3. Given that the CDT agent was just considering saying “one”, the agent updates its initial estimate by reversing it. It declares “I planned on guessing one before but the last time I planned that, the predictor also guessed one. Therefore I will reverse and consider guessing zero.”
4. Given that the CDT agent was just considering saying “zero”, the agent updates its initial estimate by reversing it. It declares “I planned on guessing zero before but the last time I planned that, the predictor also guessedzero. Therefore I will reverse and consider guessing one.”
5. The CDT agent realizes that, given the predictor’s capabilities, its own prediction will be undefined
6. The CDT agent walks away, not wanting to waste the computational power
The longer and longer the predictor is accurate for, the higher and higher the CDT agent’s prior becomes that its own thought process is casually affecting the estimate[2]. Since the CDT agent is embedded, it’s impossible for the CDT agent to reason outside it’s thought process and there’s no use in it nonsensically refusing to leave the game.
Furthermore, any good decision-theorist knows that you should never go up against a Sicilian when death is on the line[3].
[1] This is not to say that world-modeling isn’t relevant to evaluating a decision theory. But in this case, we should be fully discussing things that may/may not happen in the actual world we’re in and picking the most appropriate decision theory for this one. Isolated thought experiments do not serve this purpose.

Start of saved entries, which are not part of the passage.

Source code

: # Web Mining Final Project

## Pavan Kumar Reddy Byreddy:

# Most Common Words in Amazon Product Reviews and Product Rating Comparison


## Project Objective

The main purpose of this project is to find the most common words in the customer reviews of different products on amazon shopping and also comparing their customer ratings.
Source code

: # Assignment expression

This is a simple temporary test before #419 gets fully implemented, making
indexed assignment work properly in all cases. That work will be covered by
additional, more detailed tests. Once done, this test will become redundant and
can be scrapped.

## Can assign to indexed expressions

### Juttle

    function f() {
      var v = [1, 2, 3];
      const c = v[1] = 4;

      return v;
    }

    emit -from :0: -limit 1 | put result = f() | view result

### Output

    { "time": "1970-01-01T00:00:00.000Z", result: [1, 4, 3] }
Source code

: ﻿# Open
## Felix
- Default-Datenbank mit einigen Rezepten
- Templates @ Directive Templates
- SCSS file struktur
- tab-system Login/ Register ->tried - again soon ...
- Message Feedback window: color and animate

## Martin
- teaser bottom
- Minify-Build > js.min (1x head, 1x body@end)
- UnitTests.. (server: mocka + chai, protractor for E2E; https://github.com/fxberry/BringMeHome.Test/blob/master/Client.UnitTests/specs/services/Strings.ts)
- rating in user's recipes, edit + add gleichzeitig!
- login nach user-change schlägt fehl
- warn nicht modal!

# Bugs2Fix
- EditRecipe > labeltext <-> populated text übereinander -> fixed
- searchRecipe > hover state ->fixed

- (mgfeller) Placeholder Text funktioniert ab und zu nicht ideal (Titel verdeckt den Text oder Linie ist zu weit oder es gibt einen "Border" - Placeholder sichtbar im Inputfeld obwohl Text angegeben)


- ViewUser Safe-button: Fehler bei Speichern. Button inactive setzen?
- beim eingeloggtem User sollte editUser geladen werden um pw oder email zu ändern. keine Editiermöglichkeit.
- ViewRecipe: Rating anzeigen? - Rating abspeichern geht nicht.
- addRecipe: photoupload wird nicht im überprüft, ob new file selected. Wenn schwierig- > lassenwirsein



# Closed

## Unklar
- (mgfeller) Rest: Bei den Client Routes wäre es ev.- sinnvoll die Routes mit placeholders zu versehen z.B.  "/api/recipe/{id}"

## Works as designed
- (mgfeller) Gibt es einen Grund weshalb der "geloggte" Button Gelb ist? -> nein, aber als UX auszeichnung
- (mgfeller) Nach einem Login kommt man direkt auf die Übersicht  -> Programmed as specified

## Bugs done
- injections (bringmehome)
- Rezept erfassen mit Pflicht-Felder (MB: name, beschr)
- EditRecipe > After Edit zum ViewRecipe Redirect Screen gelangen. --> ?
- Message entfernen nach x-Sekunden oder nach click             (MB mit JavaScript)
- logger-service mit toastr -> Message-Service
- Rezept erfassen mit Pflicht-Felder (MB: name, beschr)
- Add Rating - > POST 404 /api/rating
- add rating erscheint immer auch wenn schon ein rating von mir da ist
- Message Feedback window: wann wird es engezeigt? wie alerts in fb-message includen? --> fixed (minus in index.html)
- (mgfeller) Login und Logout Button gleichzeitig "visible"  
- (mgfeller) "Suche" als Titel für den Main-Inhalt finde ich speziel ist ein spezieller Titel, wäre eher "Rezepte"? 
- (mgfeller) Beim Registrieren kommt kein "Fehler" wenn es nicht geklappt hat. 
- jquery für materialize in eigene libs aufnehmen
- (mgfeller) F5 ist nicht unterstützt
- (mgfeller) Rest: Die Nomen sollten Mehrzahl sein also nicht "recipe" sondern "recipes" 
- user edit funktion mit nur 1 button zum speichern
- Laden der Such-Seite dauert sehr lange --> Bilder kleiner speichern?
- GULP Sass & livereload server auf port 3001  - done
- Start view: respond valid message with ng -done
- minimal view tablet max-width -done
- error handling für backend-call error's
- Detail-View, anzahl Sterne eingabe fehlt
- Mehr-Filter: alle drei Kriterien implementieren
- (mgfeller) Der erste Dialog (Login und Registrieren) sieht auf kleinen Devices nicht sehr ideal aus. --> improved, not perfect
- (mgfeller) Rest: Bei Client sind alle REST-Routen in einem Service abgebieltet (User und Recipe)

[2] Note that, in cases where this isn’t true, the predictor should get worse over time. The predictor is trying to model the CDT agent’s predictions (which depend on how the CDT agent’s actions affect its thought-process) without accounting for the way the CDT agent is changing as it makes decision. As a result, a persevering CDT agent will ultimately beat the predictor here and gain infinite utility by playing the game forever
[3] The Battle of Wits from the Princess Bride is isomorphic to problem in this post
Since when does CDT include backtracking on noticing other people’s predictive inconsistency? And, I’m not sure that any such explicitly iterative algorithm would be stable.

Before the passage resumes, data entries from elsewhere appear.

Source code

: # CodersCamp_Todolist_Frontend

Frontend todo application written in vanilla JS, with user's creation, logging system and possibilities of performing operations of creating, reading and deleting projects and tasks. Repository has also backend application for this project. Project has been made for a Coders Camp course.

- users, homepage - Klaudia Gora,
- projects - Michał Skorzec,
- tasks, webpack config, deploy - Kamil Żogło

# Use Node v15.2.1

The CDT agent considers making the decision to say “one” but notices that Omega’s prediction aligns with its actions.
This is the key. You’re not playing CDT here, you’re playing “human-style hacky decision theory.” CDT cannot notice that Omega’s prediction aligns with its hypothetical decision because Omega’s prediction is causally “before” CDT’s decision, so any causal decision graph cannot condition on it. This is why post-TDT decision theories are also called “acausal.”
Since when does CDT include backtracking on noticing other people’s predictive inconsistency?
I agree that CDT does not including backtracking on noticing other people’s predictive inconsistency. My assumption is that decision-theories (including CDT) takesa world-map and outputs an action. I’m claiming that this post is conflating an error in constructing an accurate world-map with an error in the decision theory.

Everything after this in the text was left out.